Lift every line from the entries that includes the word "STARK".

=== Section Start ===

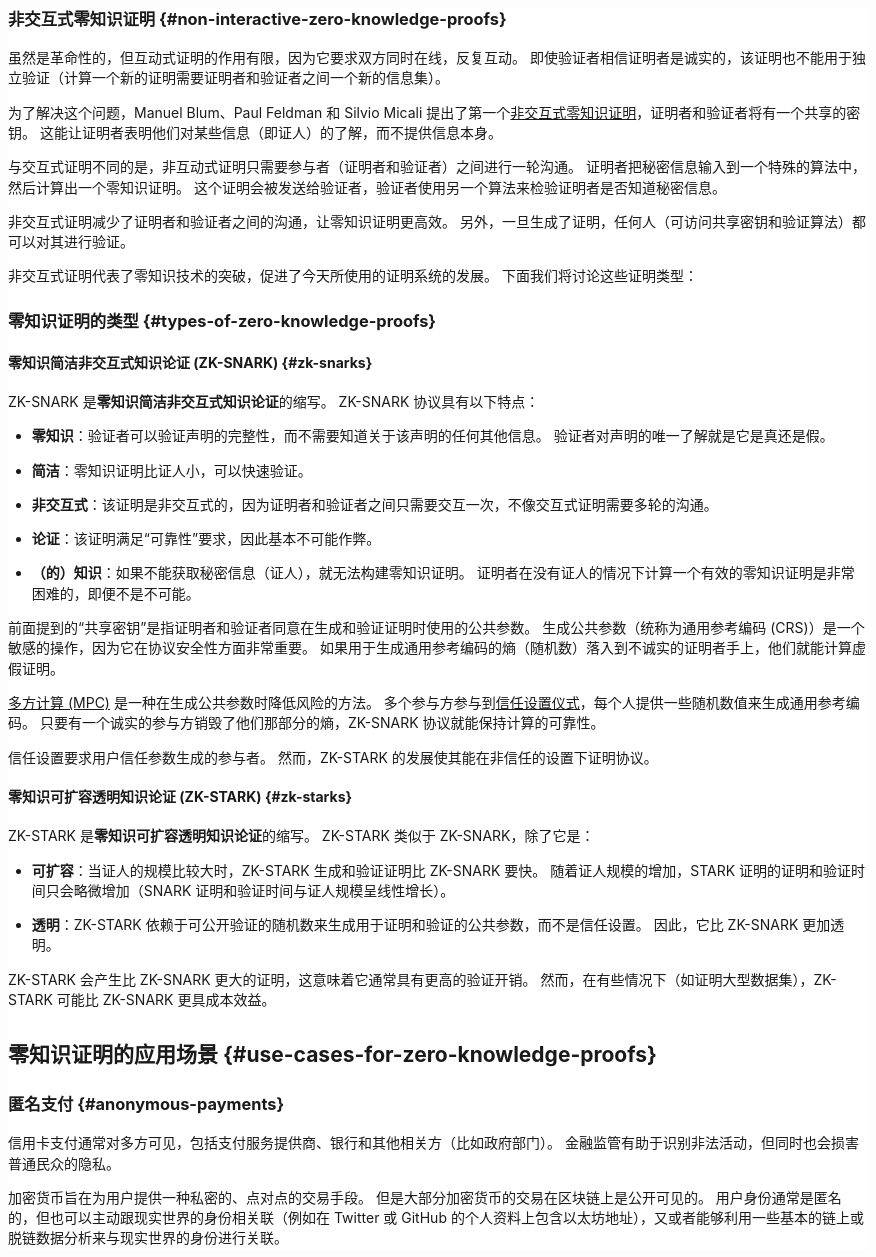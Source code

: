 ### 非交互式零知识证明 {#non-interactive-zero-knowledge-proofs}

虽然是革命性的，但互动式证明的作用有限，因为它要求双方同时在线，反复互动。 即使验证者相信证明者是诚实的，该证明也不能用于独立验证（计算一个新的证明需要证明者和验证者之间一个新的信息集）。

为了解决这个问题，Manuel Blum、Paul Feldman 和 Silvio Micali 提出了第一个[非交互式零知识证明](https://dl.acm.org/doi/10.1145/62212.62222)，证明者和验证者将有一个共享的密钥。 这能让证明者表明他们对某些信息（即证人）的了解，而不提供信息本身。

与交互式证明不同的是，非互动式证明只需要参与者（证明者和验证者）之间进行一轮沟通。 证明者把秘密信息输入到一个特殊的算法中，然后计算出一个零知识证明。 这个证明会被发送给验证者，验证者使用另一个算法来检验证明者是否知道秘密信息。

非交互式证明减少了证明者和验证者之间的沟通，让零知识证明更高效。 另外，一旦生成了证明，任何人（可访问共享密钥和验证算法）都可以对其进行验证。

非交互式证明代表了零知识技术的突破，促进了今天所使用的证明系统的发展。 下面我们将讨论这些证明类型：

### 零知识证明的类型 {#types-of-zero-knowledge-proofs}

#### 零知识简洁非交互式知识论证 (ZK-SNARK) {#zk-snarks}

ZK-SNARK 是**零知识简洁非交互式知识论证**的缩写。 ZK-SNARK 协议具有以下特点：

- **零知识**：验证者可以验证声明的完整性，而不需要知道关于该声明的任何其他信息。 验证者对声明的唯一了解就是它是真还是假。

- **简洁**：零知识证明比证人小，可以快速验证。

- **非交互式**：该证明是非交互式的，因为证明者和验证者之间只需要交互一次，不像交互式证明需要多轮的沟通。

- **论证**：该证明满足“可靠性”要求，因此基本不可能作弊。

- **（的）知识**：如果不能获取秘密信息（证人），就无法构建零知识证明。 证明者在没有证人的情况下计算一个有效的零知识证明是非常困难的，即便不是不可能。

前面提到的“共享密钥”是指证明者和验证者同意在生成和验证证明时使用的公共参数。 生成公共参数（统称为通用参考编码 (CRS)）是一个敏感的操作，因为它在协议安全性方面非常重要。 如果用于生成通用参考编码的熵（随机数）落入到不诚实的证明者手上，他们就能计算虚假证明。

[多方计算 (MPC)](https://en.wikipedia.org/wiki/Secure_multi-party_computation) 是一种在生成公共参数时降低风险的方法。 多个参与方参与到[信任设置仪式](https://zkproof.org/2021/06/30/setup-ceremonies/amp/)，每个人提供一些随机数值来生成通用参考编码。 只要有一个诚实的参与方销毁了他们那部分的熵，ZK-SNARK 协议就能保持计算的可靠性。

信任设置要求用户信任参数生成的参与者。 然而，ZK-STARK 的发展使其能在非信任的设置下证明协议。

#### 零知识可扩容透明知识论证 (ZK-STARK) {#zk-starks}

ZK-STARK 是**零知识可扩容透明知识论证**的缩写。 ZK-STARK 类似于 ZK-SNARK，除了它是：

- **可扩容**：当证人的规模比较大时，ZK-STARK 生成和验证证明比 ZK-SNARK 要快。 随着证人规模的增加，STARK 证明的证明和验证时间只会略微增加（SNARK 证明和验证时间与证人规模呈线性增长）。

- **透明**：ZK-STARK 依赖于可公开验证的随机数来生成用于证明和验证的公共参数，而不是信任设置。 因此，它比 ZK-SNARK 更加透明。

ZK-STARK 会产生比 ZK-SNARK 更大的证明，这意味着它通常具有更高的验证开销。 然而，在有些情况下（如证明大型数据集），ZK-STARK 可能比 ZK-SNARK 更具成本效益。

## 零知识证明的应用场景 {#use-cases-for-zero-knowledge-proofs}

### 匿名支付 {#anonymous-payments}

信用卡支付通常对多方可见，包括支付服务提供商、银行和其他相关方（比如政府部门）。 金融监管有助于识别非法活动，但同时也会损害普通民众的隐私。

加密货币旨在为用户提供一种私密的、点对点的交易手段。 但是大部分加密货币的交易在区块链上是公开可见的。 用户身份通常是匿名的，但也可以主动跟现实世界的身份相关联（例如在 Twitter 或 GitHub 的个人资料上包含以太坊地址），又或者能够利用一些基本的链上或脱链数据分析来与现实世界的身份进行关联。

=== Section End ===

__Response to this exercise__
信任设置要求用户信任参数生成的参与者。 然而，ZK-STARK 的发展使其能在非信任的设置下证明协议。
#### 零知识可扩容透明知识论证 (ZK-STARK) {#zk-starks}
ZK-STARK 是**零知识可扩容透明知识论证**的缩写。 ZK-STARK 类似于 ZK-SNARK，除了它是：
- **可扩容**：当证人的规模比较大时，ZK-STARK 生成和验证证明比 ZK-SNARK 要快。 随着证人规模的增加，STARK 证明的证明和验证时间只会略微增加（SNARK 证明和验证时间与证人规模呈线性增长）。
- **透明**：ZK-STARK 依赖于可公开验证的随机数来生成用于证明和验证的公共参数，而不是信任设置。 因此，它比 ZK-SNARK 更加透明。
ZK-STARK 会产生比 ZK-SNARK 更大的证明，这意味着它通常具有更高的验证开销。 然而，在有些情况下（如证明大型数据集），ZK-STARK 可能比 ZK-SNARK 更具成本效益。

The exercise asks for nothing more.